For me, the whole episode underlines the need for the Competition and Markets Authority to continue its work in the funeral sector. Before the pandemic, its market investigation concluded that competition wasn’t working effectively. However, it held off on any significant intervention due to the strains that the pandemic was putting on the industry.

With covid moving into the rear view, it’s time for the CMA to pick up its work again.

There’s also a case to be made for the administration process to be looked at in circumstances such as these. In the final analysis, the only winner of this debacle is FRP – who walks away with a seven-figure sum for its efforts. While I’m confident that a better deal could have been brokered for consumers, a lack of proper accountability in the process increased the likelihood of a poor outcome.
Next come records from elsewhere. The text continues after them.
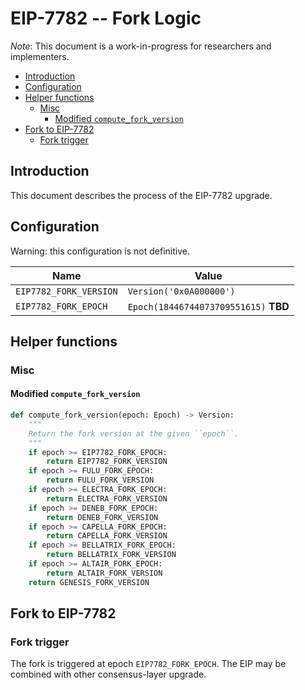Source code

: # EIP-7782 -- Fork Logic

*Note*: This document is a work-in-progress for researchers and implementers.

<!-- mdformat-toc start --slug=github --no-anchors --maxlevel=6 --minlevel=2 -->

- [Introduction](#introduction)
- [Configuration](#configuration)
- [Helper functions](#helper-functions)
  - [Misc](#misc)
    - [Modified `compute_fork_version`](#modified-compute_fork_version)
- [Fork to EIP-7782](#fork-to-eip-7782)
  - [Fork trigger](#fork-trigger)

<!-- mdformat-toc end -->

## Introduction

This document describes the process of the EIP-7782 upgrade.

## Configuration

Warning: this configuration is not definitive.

| Name                   | Value                                 |
| ---------------------- | ------------------------------------- |
| `EIP7782_FORK_VERSION` | `Version('0x0A000000')`               |
| `EIP7782_FORK_EPOCH`   | `Epoch(18446744073709551615)` **TBD** |

## Helper functions

### Misc

#### Modified `compute_fork_version`

```python
def compute_fork_version(epoch: Epoch) -> Version:
    """
    Return the fork version at the given ``epoch``.
    """
    if epoch >= EIP7782_FORK_EPOCH:
        return EIP7782_FORK_VERSION
    if epoch >= FULU_FORK_EPOCH:
        return FULU_FORK_VERSION
    if epoch >= ELECTRA_FORK_EPOCH:
        return ELECTRA_FORK_VERSION
    if epoch >= DENEB_FORK_EPOCH:
        return DENEB_FORK_VERSION
    if epoch >= CAPELLA_FORK_EPOCH:
        return CAPELLA_FORK_VERSION
    if epoch >= BELLATRIX_FORK_EPOCH:
        return BELLATRIX_FORK_VERSION
    if epoch >= ALTAIR_FORK_EPOCH:
        return ALTAIR_FORK_VERSION
    return GENESIS_FORK_VERSION
```

## Fork to EIP-7782

### Fork trigger

The fork is triggered at epoch `EIP7782_FORK_EPOCH`. The EIP may be combined
with other consensus-layer upgrade.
Those who continue to offer pre-paid funeral plans are thankfully now under full FCA regulation. And under new rules that apply to all financial services firms, they will need to prove that they are offering fair value to their customers. This will certainly ask some challenging questions of the sector.

Regulation should have been an opportunity to build confidence in pre-paid funeral plans – which I still believe in principle are good products. Unfortunately, the collapse of Safe Hands and the industry’s inadequate response is likely to set the market back – rather than help it prosper.

The Treasury and FCA must also be held accountable for their role in this saga. If they had acted when concerns were raised in 2017, many of these losses could have been prevented.

Although the Safe Hands administration is nearing its conclusion – the story is far from over.